(Dataset entries)
______________________________
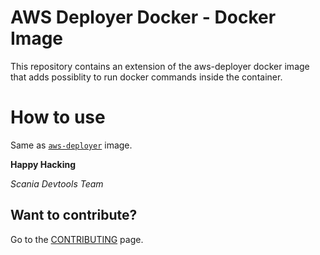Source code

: AWS Deployer Docker - Docker Image
=================================
This repository contains an extension of the aws-deployer docker image that adds possiblity to run docker commands inside the container.


How to use
==========
Same as [``aws-deployer``](../aws-deployer) image.

__Happy Hacking__

*Scania Devtools Team*

## Want to contribute?
Go to the [CONTRIBUTING](../CONTRIBUTING.md) page.
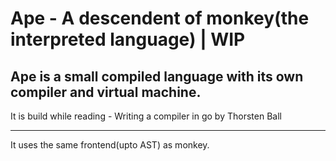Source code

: # Ape - A descendent of monkey(the interpreted language) | WIP

## Ape is a small compiled language with its own compiler and virtual machine.
It is build while reading - Writing a compiler in go by Thorsten Ball

---
It uses the same frontend(upto AST) as monkey.

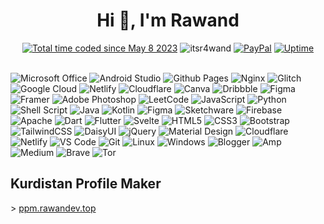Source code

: <h1 align="center">Hi 👋, I'm Rawand</h1>
<div align="center">
  <a href="https://wakatime.com/@7b1cde25-1c85-4233-ae84-7cfb34197e47"><img src="https://wakatime.com/badge/user/7b1cde25-1c85-4233-ae84-7cfb34197e47.svg" alt="Total time coded since May 8 2023" /></a>
  <img src="https://komarev.com/ghpvc/?username=itsr4wand&label=Profile%20views&color=0e75b6&style=flat&base=1586" alt="itsr4wand" />
  <a href="https://paypal.me/rawandtech"><img src="https://img.shields.io/badge/donate-PayPal-blue" alt="PayPal" /></a>
  <a href="https://status.rawandev.top/"><img src="https://img.shields.io/badge/Uptime-status.rawandev.top-blue" alt="Uptime" /></a>
</div>
<br>

![Microsoft Office](https://img.shields.io/badge/Microsoft_Office-black?style=for-the-badge&logo=microsoft-office&logoColor=white)
![Android Studio](https://img.shields.io/badge/android%20studio-black?style=for-the-badge&logo=android%20studio&logoColor=white)
![Github Pages](https://img.shields.io/badge/github%20pages-black?style=for-the-badge&logo=github&logoColor=white)
![Nginx](https://img.shields.io/badge/nginx-black.svg?style=for-the-badge&logo=nginx&logoColor=white)
![Glitch](https://img.shields.io/badge/glitch-black.svg?style=for-the-badge&logo=glitch&logoColor=white)
![Google Cloud](https://img.shields.io/badge/GoogleCloud-black.svg?style=for-the-badge&logo=google-cloud&logoColor=white)
![Netlify](https://img.shields.io/badge/netlify-black.svg?style=for-the-badge&logo=netlify&logoColor=#00C7B7)
![Cloudflare](https://img.shields.io/badge/Cloudflare-black?style=for-the-badge&logo=Cloudflare&logoColor=white)
![Canva](https://img.shields.io/badge/Canva-black.svg?style=for-the-badge&logo=Canva)
![Dribbble](https://img.shields.io/badge/Dribbble-black?style=for-the-badge&logo=dribbble)
![Figma](https://img.shields.io/badge/figma-black.svg?style=for-the-badge&logo=figma)
![Framer](https://img.shields.io/badge/Framer-black?style=for-the-badge&logo=framer)
![Adobe Photoshop](https://img.shields.io/badge/adobe%20photoshop-black.svg?style=for-the-badge&logo=adobe%20photoshop)
![LeetCode](https://img.shields.io/badge/LeetCode-000000?style=for-the-badge&logo=LeetCode&logoColor=#d16c06)
![JavaScript](https://img.shields.io/badge/-JavaScript-black?style=for-the-badge&logo=javascript)
![Python](https://img.shields.io/badge/-Python-black?style=for-the-badge&logo=Python)
![Shell Script](https://img.shields.io/badge/shell_script-black.svg?style=for-the-badge&logo=gnu-bash&logoColor=white)
![Java](https://img.shields.io/badge/java-black.svg?style=for-the-badge&logo=openjdk&logoColor=white)
![Kotlin](https://img.shields.io/badge/-Kotlin-black?style=for-the-badge&logo=Kotlin)
![Figma](https://img.shields.io/badge/-Figma-black?style=for-the-badge&logo=Figma)
![Sketchware](https://img.shields.io/badge/-Sketchware-black?style=for-the-badge&logo=Sketchware)
![Firebase](https://img.shields.io/badge/-Firebase-black?style=for-the-badge&logo=Firebase)
![Apache](https://img.shields.io/badge/apache-black.svg?style=for-the-badge&logo=apache&logoColor=white)
![Dart](https://img.shields.io/badge/-Dart-black?style=for-the-badge&logo=Dart)
![Flutter](https://img.shields.io/badge/-Flutter-black?style=for-the-badge&logo=Flutter)
![Svelte](https://img.shields.io/badge/-Svelte-black?style=for-the-badge&logo=Svelte)
![HTML5](https://img.shields.io/badge/-HTML5-black?style=for-the-badge&logo=HTML5)
![CSS3](https://img.shields.io/badge/-CSS3-black?style=for-the-badge&logo=CSS3)
![Bootstrap](https://img.shields.io/badge/-Bootstrap-black?style=for-the-badge&logo=Bootstrap)
![TailwindCSS](https://img.shields.io/badge/tailwindcss-black.svg?style=for-the-badge&logo=tailwind-css&logoColor=white)
![DaisyUI](https://img.shields.io/badge/daisyui-black?style=for-the-badge&logo=daisyui&logoColor=white)
![jQuery](https://img.shields.io/badge/-jQuery-black?style=for-the-badge&logo=jQuery)
![Material Design](https://img.shields.io/badge/-MaterialDesign-black?style=for-the-badge&logo=MaterialDesign)
![Cloudflare](https://img.shields.io/badge/-Cloudflare-black?style=for-the-badge&logo=Cloudflare)
![Netlify](https://img.shields.io/badge/-Netlify-black?style=for-the-badge&logo=Netlify)
![VS Code](https://img.shields.io/badge/-VisualStudioCode-black?style=for-the-badge&logo=VisualStudioCode)
![Git](https://img.shields.io/badge/-Git-black?style=for-the-badge&logo=Git)
![Linux](https://img.shields.io/badge/-Linux-black?style=for-the-badge&logo=Linux)
![Windows](https://img.shields.io/badge/-Windows-black?style=for-the-badge&logo=Windows)
![Blogger](https://img.shields.io/badge/Blogger-black?style=for-the-badge&logo=blogger)
![Amp](https://img.shields.io/badge/Amp-black?style=for-the-badge&logo=amp)
![Medium](https://img.shields.io/badge/Medium-black?style=for-the-badge&logo=medium)
![Brave](https://img.shields.io/badge/Brave-black?style=for-the-badge&logo=Brave)
![Tor](https://img.shields.io/badge/Tor-black?style=for-the-badge&logo=Tor-Browser)


<h2>Kurdistan Profile Maker</h2>
> <a href='https://ppmrawandev.top/'>ppm.rawandev.top</a>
______________________________
WHAT TO DO: The word "blue" may appear in lines of the entries. State how many lines hold it, as a number alone.

SOLUTION TO THIS PROBLEM: 2